Sunday, October 14, 2007

Let me say first how glad I am to be participating in this endevour with Matt Bohlman. In my experiences in both the academic community and my religious one I have found that there was always dogmatism, defensiveness, pride and perhaps most dangerous, a cynicism towards the potential of dialogue amidst whatever else was going on. In the short time I have known Matt I have found him to be an exception to this rule. His positions have been very well thought out and he has been open minded, he has been sure on where he stands, and honest about where he might be vulnerable to criticism.

This makes him an ideal canditate for this present debate on the nature and ultimate source of morality, which is a most difficult of philosophical topics, dependant both upon intellectual and moral intuitions as much as any logical argument. This debate was inspired in part by the debate on the same subject between William Lane Craig and Rishard Taylor, which can be found at: "http://www.leaderu.com/offices/billcraig/docs/craig-taylor0.html"
and could provide a useful background to the debate that will follow, though the two are sure to differ significantly.

This is partially because, and I will here state not only my position, but even some of my motivations, for me this debate is almost a front for another debate that I feel can be discussed most reasonably indirectly. Matt Bohlman and I are both commited Christians, however I will be presenting a Christian position that is rarely presented as an "official" Christian position. This position is actually a sort of anti-apologetical one, and with this in mind, I will let certain Christian assumptions, that Matt and I may or may not share, go unquestioned and focus my criticisms on the points that I think are key areas where we ought to rethink our stand as Christians if we wish to take on and live out the nature of Christ.

I hope that with an intellect functioning as God made it to function, and a heart motivated with the spirit of Christ, to work towards a project best summed up by Karl Marx, who admitted that if we were able to finally tear down the human edifice of religion, that there we might finally see the reality of the divine that was so hidden underneath. This is the reality I think we might be able to expose if we were able to do away with the constructs of human reason that we use to convince ourselves that what we have made with human will and work are truly the church of God. Just as in Jesus's day, perhaps we need to leave our religion behind in order to find God.

I will quickly show my own insecurity in my position by offering up a defense even for the defense of it. I believe Christians spend too much energy in trying to prove that they are right, when God has called us to submit to His authority through acts of sacrifice, himility and love. Some might say, and I have at times been among them, that to engage in the debate, to pick a side at all, is only to encourage that which I claim to oppose.

And yet, I fear that if we do not address this crutch of human apologetics, it will always be there behind us whether we talk about it or not. At best it will be there as a solid rock of human reason, irrelevant and unoticed until we are pushed and find we have our backs up against it backs up against it, and take from it a kind of self-confidence that the foolishness of God's love could never give us. At worst it could be an object to which we silently give our spiritual confidence and which gives nothing back.
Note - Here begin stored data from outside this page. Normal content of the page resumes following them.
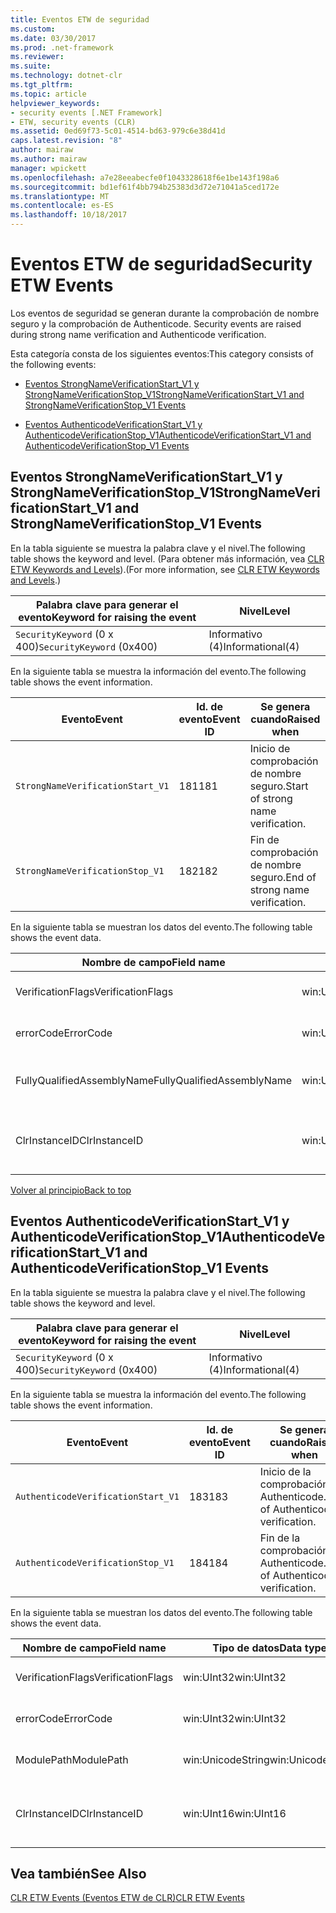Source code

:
```yaml
---
title: Eventos ETW de seguridad
ms.custom: 
ms.date: 03/30/2017
ms.prod: .net-framework
ms.reviewer: 
ms.suite: 
ms.technology: dotnet-clr
ms.tgt_pltfrm: 
ms.topic: article
helpviewer_keywords:
- security events [.NET Framework]
- ETW, security events (CLR)
ms.assetid: 0ed69f73-5c01-4514-bd63-979c6e38d41d
caps.latest.revision: "8"
author: mairaw
ms.author: mairaw
manager: wpickett
ms.openlocfilehash: a7e28eeabecfe0f1043328618f6e1be143f198a6
ms.sourcegitcommit: bd1ef61f4bb794b25383d3d72e71041a5ced172e
ms.translationtype: MT
ms.contentlocale: es-ES
ms.lasthandoff: 10/18/2017
---
```

# <a name="security-etw-events"></a><span data-ttu-id="b754c-102">Eventos ETW de seguridad</span><span class="sxs-lookup"><span data-stu-id="b754c-102">Security ETW Events</span></span>
<span data-ttu-id="b754c-103"><a name="top"></a> Los eventos de seguridad se generan durante la comprobación de nombre seguro y la comprobación de Authenticode.</span><span class="sxs-lookup"><span data-stu-id="b754c-103"><a name="top"></a> Security events are raised during strong name verification and Authenticode verification.</span></span>  
  
 <span data-ttu-id="b754c-104">Esta categoría consta de los siguientes eventos:</span><span class="sxs-lookup"><span data-stu-id="b754c-104">This category consists of the following events:</span></span>  
  
-   [<span data-ttu-id="b754c-105">Eventos StrongNameVerificationStart_V1 y StrongNameVerificationStop_V1</span><span class="sxs-lookup"><span data-stu-id="b754c-105">StrongNameVerificationStart_V1 and StrongNameVerificationStop_V1 Events</span></span>](#strongnameverificationstart_v1_and_strongnameverificationstop_v1_events)  
  
-   [<span data-ttu-id="b754c-106">Eventos AuthenticodeVerificationStart_V1 y AuthenticodeVerificationStop_V1</span><span class="sxs-lookup"><span data-stu-id="b754c-106">AuthenticodeVerificationStart_V1 and AuthenticodeVerificationStop_V1 Events</span></span>](#authenticodeverificationstart_v1_and_authenticodeverificationstop_v1_events)  
  
<a name="strongnameverificationstart_v1_and_strongnameverificationstop_v1_events"></a>   
## <a name="strongnameverificationstartv1-and-strongnameverificationstopv1-events"></a><span data-ttu-id="b754c-107">Eventos StrongNameVerificationStart_V1 y StrongNameVerificationStop_V1</span><span class="sxs-lookup"><span data-stu-id="b754c-107">StrongNameVerificationStart_V1 and StrongNameVerificationStop_V1 Events</span></span>  
 <span data-ttu-id="b754c-108">En la tabla siguiente se muestra la palabra clave y el nivel.</span><span class="sxs-lookup"><span data-stu-id="b754c-108">The following table shows the keyword and level.</span></span> <span data-ttu-id="b754c-109">(Para obtener más información, vea [CLR ETW Keywords and Levels](../../../docs/framework/performance/clr-etw-keywords-and-levels.md)).</span><span class="sxs-lookup"><span data-stu-id="b754c-109">(For more information, see [CLR ETW Keywords and Levels](../../../docs/framework/performance/clr-etw-keywords-and-levels.md).)</span></span>  
  
|<span data-ttu-id="b754c-110">Palabra clave para generar el evento</span><span class="sxs-lookup"><span data-stu-id="b754c-110">Keyword for raising the event</span></span>|<span data-ttu-id="b754c-111">Nivel</span><span class="sxs-lookup"><span data-stu-id="b754c-111">Level</span></span>|  
|-----------------------------------|-----------|  
|<span data-ttu-id="b754c-112">`SecurityKeyword` (0 x 400)</span><span class="sxs-lookup"><span data-stu-id="b754c-112">`SecurityKeyword` (0x400)</span></span>|<span data-ttu-id="b754c-113">Informativo (4)</span><span class="sxs-lookup"><span data-stu-id="b754c-113">Informational(4)</span></span>|  
  
 <span data-ttu-id="b754c-114">En la siguiente tabla se muestra la información del evento.</span><span class="sxs-lookup"><span data-stu-id="b754c-114">The following table shows the event information.</span></span>  
  
|<span data-ttu-id="b754c-115">Evento</span><span class="sxs-lookup"><span data-stu-id="b754c-115">Event</span></span>|<span data-ttu-id="b754c-116">Id. de evento</span><span class="sxs-lookup"><span data-stu-id="b754c-116">Event ID</span></span>|<span data-ttu-id="b754c-117">Se genera cuando</span><span class="sxs-lookup"><span data-stu-id="b754c-117">Raised when</span></span>|  
|-----------|--------------|-----------------|  
|`StrongNameVerificationStart_V1`|<span data-ttu-id="b754c-118">181</span><span class="sxs-lookup"><span data-stu-id="b754c-118">181</span></span>|<span data-ttu-id="b754c-119">Inicio de comprobación de nombre seguro.</span><span class="sxs-lookup"><span data-stu-id="b754c-119">Start of strong name verification.</span></span>|  
|`StrongNameVerificationStop_V1`|<span data-ttu-id="b754c-120">182</span><span class="sxs-lookup"><span data-stu-id="b754c-120">182</span></span>|<span data-ttu-id="b754c-121">Fin de comprobación de nombre seguro.</span><span class="sxs-lookup"><span data-stu-id="b754c-121">End of strong name verification.</span></span>|  
  
 <span data-ttu-id="b754c-122">En la siguiente tabla se muestran los datos del evento.</span><span class="sxs-lookup"><span data-stu-id="b754c-122">The following table shows the event data.</span></span>  
  
|<span data-ttu-id="b754c-123">Nombre de campo</span><span class="sxs-lookup"><span data-stu-id="b754c-123">Field name</span></span>|<span data-ttu-id="b754c-124">Tipo de datos</span><span class="sxs-lookup"><span data-stu-id="b754c-124">Data type</span></span>|<span data-ttu-id="b754c-125">Descripción</span><span class="sxs-lookup"><span data-stu-id="b754c-125">Description</span></span>|  
|----------------|---------------|-----------------|  
|<span data-ttu-id="b754c-126">VerificationFlags</span><span class="sxs-lookup"><span data-stu-id="b754c-126">VerificationFlags</span></span>|<span data-ttu-id="b754c-127">win:UInt32</span><span class="sxs-lookup"><span data-stu-id="b754c-127">win:UInt32</span></span>|<span data-ttu-id="b754c-128">Marcas de verificación.</span><span class="sxs-lookup"><span data-stu-id="b754c-128">The verification flags.</span></span>|  
|<span data-ttu-id="b754c-129">errorCode</span><span class="sxs-lookup"><span data-stu-id="b754c-129">ErrorCode</span></span>|<span data-ttu-id="b754c-130">win:UInt32</span><span class="sxs-lookup"><span data-stu-id="b754c-130">win:UInt32</span></span>|<span data-ttu-id="b754c-131">Código de error HResult.</span><span class="sxs-lookup"><span data-stu-id="b754c-131">The HResult error code.</span></span>|  
|<span data-ttu-id="b754c-132">FullyQualifiedAssemblyName</span><span class="sxs-lookup"><span data-stu-id="b754c-132">FullyQualifiedAssemblyName</span></span>|<span data-ttu-id="b754c-133">win:UnicodeString</span><span class="sxs-lookup"><span data-stu-id="b754c-133">win:UnicodeString</span></span>|<span data-ttu-id="b754c-134">Nombre completo del ensamblado.</span><span class="sxs-lookup"><span data-stu-id="b754c-134">The fully qualified assembly name.</span></span>|  
|<span data-ttu-id="b754c-135">ClrInstanceID</span><span class="sxs-lookup"><span data-stu-id="b754c-135">ClrInstanceID</span></span>|<span data-ttu-id="b754c-136">win:UInt16</span><span class="sxs-lookup"><span data-stu-id="b754c-136">win:UInt16</span></span>|<span data-ttu-id="b754c-137">Identificador único para la instancia de CLR o CoreCLR.</span><span class="sxs-lookup"><span data-stu-id="b754c-137">Unique ID for the instance of CLR or CoreCLR.</span></span>|  
  
 [<span data-ttu-id="b754c-138">Volver al principio</span><span class="sxs-lookup"><span data-stu-id="b754c-138">Back to top</span></span>](#top)  
  
<a name="authenticodeverificationstart_v1_and_authenticodeverificationstop_v1_events"></a>   
## <a name="authenticodeverificationstartv1-and-authenticodeverificationstopv1-events"></a><span data-ttu-id="b754c-139">Eventos AuthenticodeVerificationStart_V1 y AuthenticodeVerificationStop_V1</span><span class="sxs-lookup"><span data-stu-id="b754c-139">AuthenticodeVerificationStart_V1 and AuthenticodeVerificationStop_V1 Events</span></span>  
 <span data-ttu-id="b754c-140">En la tabla siguiente se muestra la palabra clave y el nivel.</span><span class="sxs-lookup"><span data-stu-id="b754c-140">The following table shows the keyword and level.</span></span>  
  
|<span data-ttu-id="b754c-141">Palabra clave para generar el evento</span><span class="sxs-lookup"><span data-stu-id="b754c-141">Keyword for raising the event</span></span>|<span data-ttu-id="b754c-142">Nivel</span><span class="sxs-lookup"><span data-stu-id="b754c-142">Level</span></span>|  
|-----------------------------------|-----------|  
|<span data-ttu-id="b754c-143">`SecurityKeyword` (0 x 400)</span><span class="sxs-lookup"><span data-stu-id="b754c-143">`SecurityKeyword` (0x400)</span></span>|<span data-ttu-id="b754c-144">Informativo (4)</span><span class="sxs-lookup"><span data-stu-id="b754c-144">Informational(4)</span></span>|  
  
 <span data-ttu-id="b754c-145">En la siguiente tabla se muestra la información del evento.</span><span class="sxs-lookup"><span data-stu-id="b754c-145">The following table shows the event information.</span></span>  
  
|<span data-ttu-id="b754c-146">Evento</span><span class="sxs-lookup"><span data-stu-id="b754c-146">Event</span></span>|<span data-ttu-id="b754c-147">Id. de evento</span><span class="sxs-lookup"><span data-stu-id="b754c-147">Event ID</span></span>|<span data-ttu-id="b754c-148">Se genera cuando</span><span class="sxs-lookup"><span data-stu-id="b754c-148">Raised when</span></span>|  
|-----------|--------------|-----------------|  
|`AuthenticodeVerificationStart_V1`|<span data-ttu-id="b754c-149">183</span><span class="sxs-lookup"><span data-stu-id="b754c-149">183</span></span>|<span data-ttu-id="b754c-150">Inicio de la comprobación de Authenticode.</span><span class="sxs-lookup"><span data-stu-id="b754c-150">Start of Authenticode verification.</span></span>|  
|`AuthenticodeVerificationStop_V1`|<span data-ttu-id="b754c-151">184</span><span class="sxs-lookup"><span data-stu-id="b754c-151">184</span></span>|<span data-ttu-id="b754c-152">Fin de la comprobación de Authenticode.</span><span class="sxs-lookup"><span data-stu-id="b754c-152">End of Authenticode verification.</span></span>|  
  
 <span data-ttu-id="b754c-153">En la siguiente tabla se muestran los datos del evento.</span><span class="sxs-lookup"><span data-stu-id="b754c-153">The following table shows the event data.</span></span>  
  
|<span data-ttu-id="b754c-154">Nombre de campo</span><span class="sxs-lookup"><span data-stu-id="b754c-154">Field name</span></span>|<span data-ttu-id="b754c-155">Tipo de datos</span><span class="sxs-lookup"><span data-stu-id="b754c-155">Data type</span></span>|<span data-ttu-id="b754c-156">Descripción</span><span class="sxs-lookup"><span data-stu-id="b754c-156">Description</span></span>|  
|----------------|---------------|-----------------|  
|<span data-ttu-id="b754c-157">VerificationFlags</span><span class="sxs-lookup"><span data-stu-id="b754c-157">VerificationFlags</span></span>|<span data-ttu-id="b754c-158">win:UInt32</span><span class="sxs-lookup"><span data-stu-id="b754c-158">win:UInt32</span></span>|<span data-ttu-id="b754c-159">Marcas de verificación.</span><span class="sxs-lookup"><span data-stu-id="b754c-159">The verification flags.</span></span>|  
|<span data-ttu-id="b754c-160">errorCode</span><span class="sxs-lookup"><span data-stu-id="b754c-160">ErrorCode</span></span>|<span data-ttu-id="b754c-161">win:UInt32</span><span class="sxs-lookup"><span data-stu-id="b754c-161">win:UInt32</span></span>|<span data-ttu-id="b754c-162">Código de error HResult.</span><span class="sxs-lookup"><span data-stu-id="b754c-162">The HResult error code.</span></span>|  
|<span data-ttu-id="b754c-163">ModulePath</span><span class="sxs-lookup"><span data-stu-id="b754c-163">ModulePath</span></span>|<span data-ttu-id="b754c-164">win:UnicodeString</span><span class="sxs-lookup"><span data-stu-id="b754c-164">win:UnicodeString</span></span>|<span data-ttu-id="b754c-165">Ruta de acceso del módulo.</span><span class="sxs-lookup"><span data-stu-id="b754c-165">The module path.</span></span>|  
|<span data-ttu-id="b754c-166">ClrInstanceID</span><span class="sxs-lookup"><span data-stu-id="b754c-166">ClrInstanceID</span></span>|<span data-ttu-id="b754c-167">win:UInt16</span><span class="sxs-lookup"><span data-stu-id="b754c-167">win:UInt16</span></span>|<span data-ttu-id="b754c-168">Identificador único para la instancia de CLR o CoreCLR.</span><span class="sxs-lookup"><span data-stu-id="b754c-168">Unique ID for the instance of CLR or CoreCLR.</span></span>|  
  
## <a name="see-also"></a><span data-ttu-id="b754c-169">Vea también</span><span class="sxs-lookup"><span data-stu-id="b754c-169">See Also</span></span>  
 [<span data-ttu-id="b754c-170">CLR ETW Events (Eventos ETW de CLR)</span><span class="sxs-lookup"><span data-stu-id="b754c-170">CLR ETW Events</span></span>](../../../docs/framework/performance/clr-etw-events.md)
This is the position that I will be presenting. The alternative, whatever Matt may suggest that is, has seemed attractive to me in the lives of several people I know and respect, and I have heard it being worked out by Matt in an intellectually palatable way, which I hope will make for an interesting and well thought out discussion. I am not already decided, and have admitted to Matt already at least two areas in which I feel that apologetics has a good point, but I also chose the current topic as one that has seemed like a sure contest for my opponents position, but that I now intend to try to bring at least to a draw (unfortunately for those with a most keen interest in the debate on the current topic, my background interest is best served by the result of a draw, but I will try to present my position as well as possible regardless).

So I hope that the debate will prove eternally fuitfull, and more then an intellectual exercise. I certainly hope that my position will change, and be improved in the process, and that it will be an edifying experience for both of us.